Data shown:
◆ ◆ ◆ ◆ ◆ ◆ ◆
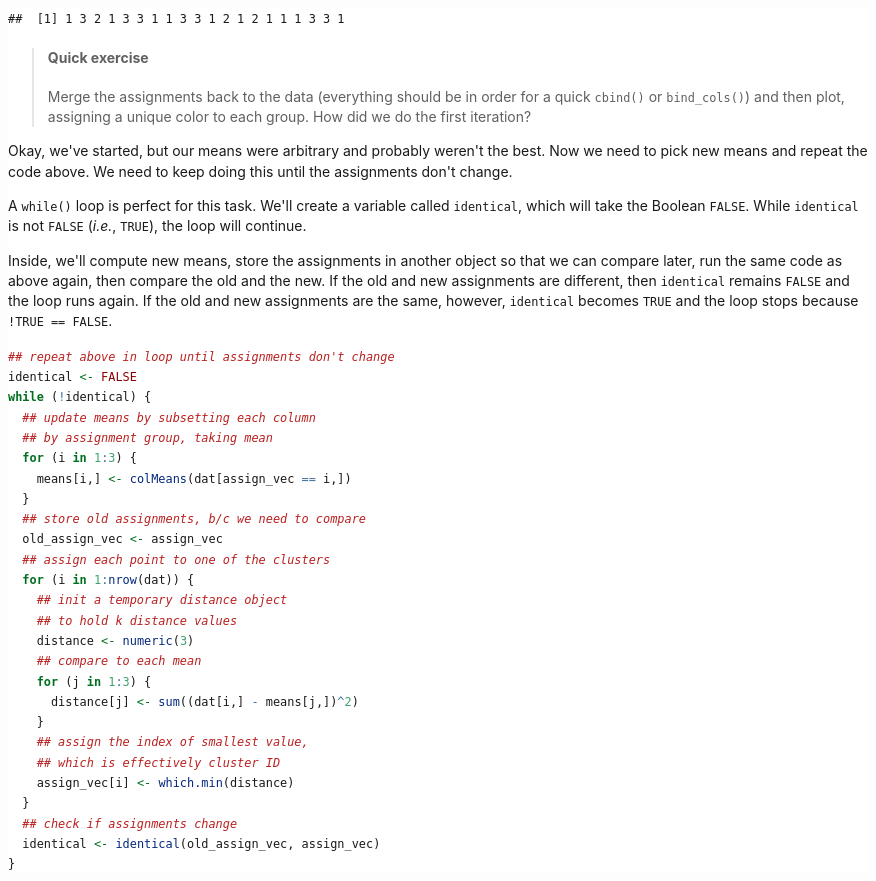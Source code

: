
 ```
##  [1] 1 3 2 1 3 3 1 1 3 3 1 2 1 2 1 1 1 3 3 1
```

> #### Quick exercise
> Merge the assignments back to the data (everything should be in
> order for a quick `cbind()` or `bind_cols()`) and then plot,
> assigning a unique color to each group. How did we do the first iteration?

Okay, we've started, but our means were arbitrary and probably weren't
the best. Now we need to pick new means and repeat the code above. We
need to keep doing this until the assignments don't change.

A `while()` loop is perfect for this task. We'll create a variable
called `identical`, which will take the Boolean `FALSE`. While
`identical` is not `FALSE` (*i.e.*, `TRUE`), the loop will continue.

Inside, we'll compute new means, store the assignments in another
object so that we can compare later, run the same code as above again,
then compare the old and the new. If the old and new assignments are
different, then `identical` remains `FALSE` and the loop runs
again. If the old and new assignments are the same, however,
`identical` becomes `TRUE` and the loop stops because `!TRUE ==
FALSE`.



```r
## repeat above in loop until assignments don't change
identical <- FALSE
while (!identical) {
  ## update means by subsetting each column
  ## by assignment group, taking mean
  for (i in 1:3) {
    means[i,] <- colMeans(dat[assign_vec == i,])
  }
  ## store old assignments, b/c we need to compare
  old_assign_vec <- assign_vec
  ## assign each point to one of the clusters
  for (i in 1:nrow(dat)) {
    ## init a temporary distance object
    ## to hold k distance values
    distance <- numeric(3)
    ## compare to each mean
    for (j in 1:3) {
      distance[j] <- sum((dat[i,] - means[j,])^2)
    }
    ## assign the index of smallest value,
    ## which is effectively cluster ID
    assign_vec[i] <- which.min(distance)
  }
  ## check if assignments change
  identical <- identical(old_assign_vec, assign_vec)
}
```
◆ ◆ ◆ ◆ ◆ ◆ ◆
Task prompt:
Return exactly the run of lines that opens with the one containing "the loop runs" and closes with the last line of the records above.

Solution to this task:
different, then `identical` remains `FALSE` and the loop runs
again. If the old and new assignments are the same, however,
`identical` becomes `TRUE` and the loop stops because `!TRUE ==
FALSE`.



```r
## repeat above in loop until assignments don't change
identical <- FALSE
while (!identical) {
  ## update means by subsetting each column
  ## by assignment group, taking mean
  for (i in 1:3) {
    means[i,] <- colMeans(dat[assign_vec == i,])
  }
  ## store old assignments, b/c we need to compare
  old_assign_vec <- assign_vec
  ## assign each point to one of the clusters
  for (i in 1:nrow(dat)) {
    ## init a temporary distance object
    ## to hold k distance values
    distance <- numeric(3)
    ## compare to each mean
    for (j in 1:3) {
      distance[j] <- sum((dat[i,] - means[j,])^2)
    }
    ## assign the index of smallest value,
    ## which is effectively cluster ID
    assign_vec[i] <- which.min(distance)
  }
  ## check if assignments change
  identical <- identical(old_assign_vec, assign_vec)
}
```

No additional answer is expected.